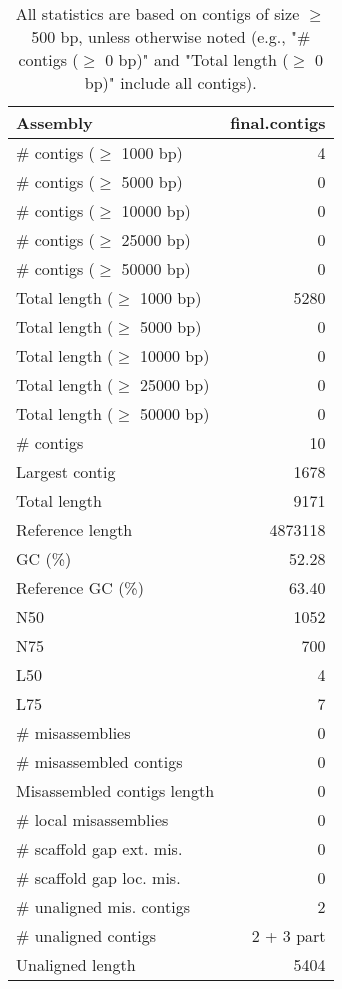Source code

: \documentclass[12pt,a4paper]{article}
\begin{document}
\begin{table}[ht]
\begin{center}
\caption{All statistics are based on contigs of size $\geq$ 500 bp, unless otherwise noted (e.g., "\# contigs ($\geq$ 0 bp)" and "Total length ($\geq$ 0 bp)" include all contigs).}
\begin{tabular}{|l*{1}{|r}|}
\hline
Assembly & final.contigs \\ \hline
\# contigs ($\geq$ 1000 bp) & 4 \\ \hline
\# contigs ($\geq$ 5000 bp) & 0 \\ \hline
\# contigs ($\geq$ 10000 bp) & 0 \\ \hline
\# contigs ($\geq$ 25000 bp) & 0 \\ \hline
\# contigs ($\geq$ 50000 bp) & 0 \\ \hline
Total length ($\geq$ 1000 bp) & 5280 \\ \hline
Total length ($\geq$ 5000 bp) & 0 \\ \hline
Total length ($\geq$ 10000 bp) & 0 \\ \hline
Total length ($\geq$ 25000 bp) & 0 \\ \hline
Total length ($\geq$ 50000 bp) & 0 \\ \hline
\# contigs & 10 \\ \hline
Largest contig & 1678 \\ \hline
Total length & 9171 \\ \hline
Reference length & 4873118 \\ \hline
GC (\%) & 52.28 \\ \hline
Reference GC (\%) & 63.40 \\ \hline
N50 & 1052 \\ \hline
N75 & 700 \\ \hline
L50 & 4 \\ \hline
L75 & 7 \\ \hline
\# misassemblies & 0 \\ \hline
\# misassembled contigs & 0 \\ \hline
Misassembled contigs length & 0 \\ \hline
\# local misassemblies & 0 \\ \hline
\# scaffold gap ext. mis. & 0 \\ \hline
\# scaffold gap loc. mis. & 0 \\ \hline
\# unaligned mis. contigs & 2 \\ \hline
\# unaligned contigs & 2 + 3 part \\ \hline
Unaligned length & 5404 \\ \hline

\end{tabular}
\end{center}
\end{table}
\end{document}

• • •

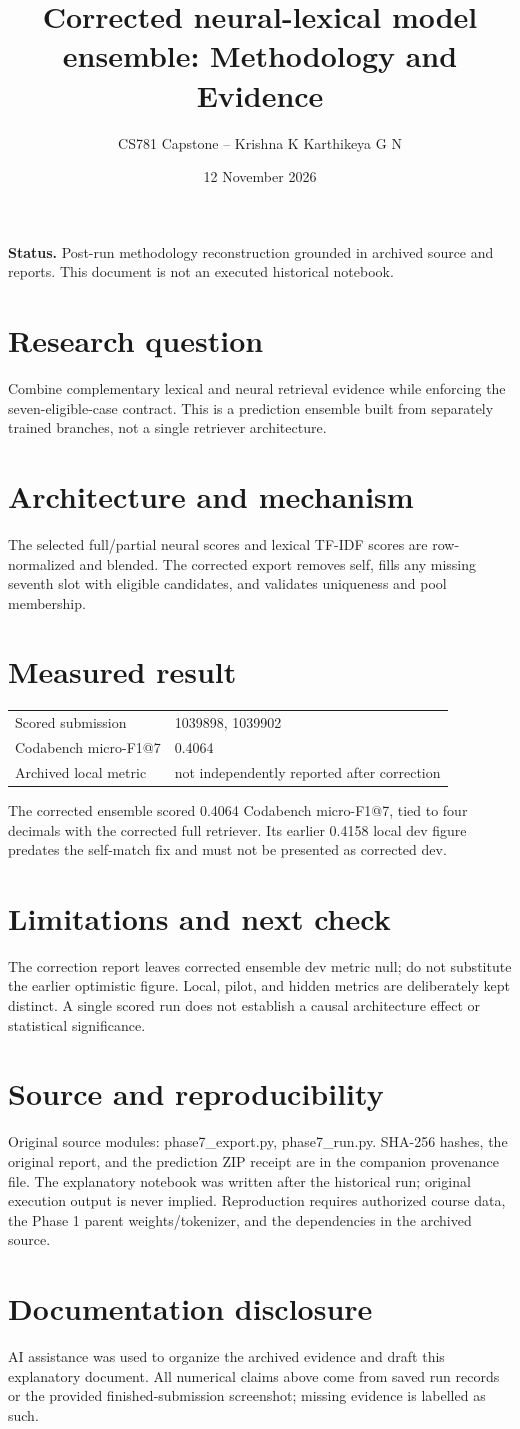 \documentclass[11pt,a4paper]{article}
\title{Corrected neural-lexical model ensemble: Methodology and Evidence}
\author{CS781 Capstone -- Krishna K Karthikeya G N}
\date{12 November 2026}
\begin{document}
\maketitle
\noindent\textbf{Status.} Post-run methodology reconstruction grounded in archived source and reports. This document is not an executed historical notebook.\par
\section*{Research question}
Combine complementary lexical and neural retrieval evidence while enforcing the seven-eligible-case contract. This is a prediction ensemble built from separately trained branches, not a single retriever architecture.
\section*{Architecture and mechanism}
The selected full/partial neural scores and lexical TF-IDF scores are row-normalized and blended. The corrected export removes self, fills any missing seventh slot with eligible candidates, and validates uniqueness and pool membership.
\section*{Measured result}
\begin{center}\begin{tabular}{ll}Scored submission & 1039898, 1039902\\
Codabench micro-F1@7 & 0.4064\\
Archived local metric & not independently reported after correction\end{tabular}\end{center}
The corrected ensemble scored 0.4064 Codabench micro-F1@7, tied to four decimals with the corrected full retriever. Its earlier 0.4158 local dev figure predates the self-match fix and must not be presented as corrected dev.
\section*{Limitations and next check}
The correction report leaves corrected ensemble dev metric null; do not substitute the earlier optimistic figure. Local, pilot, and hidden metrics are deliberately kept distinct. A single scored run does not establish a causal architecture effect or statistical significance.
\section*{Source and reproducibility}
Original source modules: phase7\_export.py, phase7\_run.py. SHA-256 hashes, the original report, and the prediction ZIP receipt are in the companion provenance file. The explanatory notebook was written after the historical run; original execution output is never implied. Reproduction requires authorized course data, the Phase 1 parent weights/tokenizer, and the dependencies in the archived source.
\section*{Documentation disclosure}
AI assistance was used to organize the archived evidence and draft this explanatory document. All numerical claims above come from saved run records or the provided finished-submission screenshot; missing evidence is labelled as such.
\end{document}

• • •

__Exercise objective__.
The count of lines above that contain "begin" is all that should be given.

__Output of the task__.
6